For the first three months, drivers caught by a mobile phone detection camera will receive a warning letter. “After that, the penalty for offending drivers is five demerit points and a $344 fine ($457 in a school zone). The penalty will increase to 10 demerit points during double demerit periods”, said the release. Repeated violations could even result in the revoking of driving licenses, warned the authorities.

The Executive Director of Transport for NSW’s Centre for Road Safety, Bernard Carlon, said that many such cameras have already been operational across the state over the past several months as part of pilot that has already checked 8.5 million vehicles and detected more than 100,000 drivers using a phone illegally.

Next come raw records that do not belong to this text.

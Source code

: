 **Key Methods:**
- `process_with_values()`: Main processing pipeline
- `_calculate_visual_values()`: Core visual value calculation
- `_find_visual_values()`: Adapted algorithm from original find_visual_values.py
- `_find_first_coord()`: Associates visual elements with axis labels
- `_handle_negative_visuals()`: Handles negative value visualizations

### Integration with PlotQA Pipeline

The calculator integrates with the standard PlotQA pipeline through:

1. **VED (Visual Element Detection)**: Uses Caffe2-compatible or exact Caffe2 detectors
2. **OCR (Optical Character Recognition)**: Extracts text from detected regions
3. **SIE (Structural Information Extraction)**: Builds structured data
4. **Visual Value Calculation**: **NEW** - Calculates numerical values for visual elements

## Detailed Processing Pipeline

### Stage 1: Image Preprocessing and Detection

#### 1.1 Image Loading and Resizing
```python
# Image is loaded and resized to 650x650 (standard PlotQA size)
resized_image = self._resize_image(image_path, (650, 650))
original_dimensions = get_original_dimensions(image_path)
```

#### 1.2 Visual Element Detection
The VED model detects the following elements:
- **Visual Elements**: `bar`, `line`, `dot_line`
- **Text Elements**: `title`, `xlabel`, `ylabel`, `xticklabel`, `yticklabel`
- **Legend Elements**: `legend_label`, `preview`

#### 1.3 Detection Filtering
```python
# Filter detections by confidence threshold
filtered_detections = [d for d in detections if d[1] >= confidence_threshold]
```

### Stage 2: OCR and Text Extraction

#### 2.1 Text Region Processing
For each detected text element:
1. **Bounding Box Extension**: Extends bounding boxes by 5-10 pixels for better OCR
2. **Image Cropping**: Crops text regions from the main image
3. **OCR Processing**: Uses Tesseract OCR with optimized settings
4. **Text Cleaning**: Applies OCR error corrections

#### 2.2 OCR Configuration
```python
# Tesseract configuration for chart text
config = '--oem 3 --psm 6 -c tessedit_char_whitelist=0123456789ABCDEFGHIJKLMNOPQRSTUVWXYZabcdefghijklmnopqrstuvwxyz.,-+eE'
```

Carlon also cited unspecified ‘independent research’ to claim that the deployment of the new technology could be an effective deterrent against distracted driving and significantly improve road safety. “Independent modeling has shown these cameras could prevent around 100 fatal and serious injury crashes over five years”, he claimed. “There is strong community support for more enforcement, with 80% of people surveyed supporting the use of detection cameras to stop illegal mobile phone use”, he added.

Given the state of traffic on Indian roads, the use of such technology may prevent hundreds of accidents and save thousands of lives, so it will be interesting to see if transport departments around the country will also look to introduce similar mobile phone detecting systems to cut down on distracted driving going forward.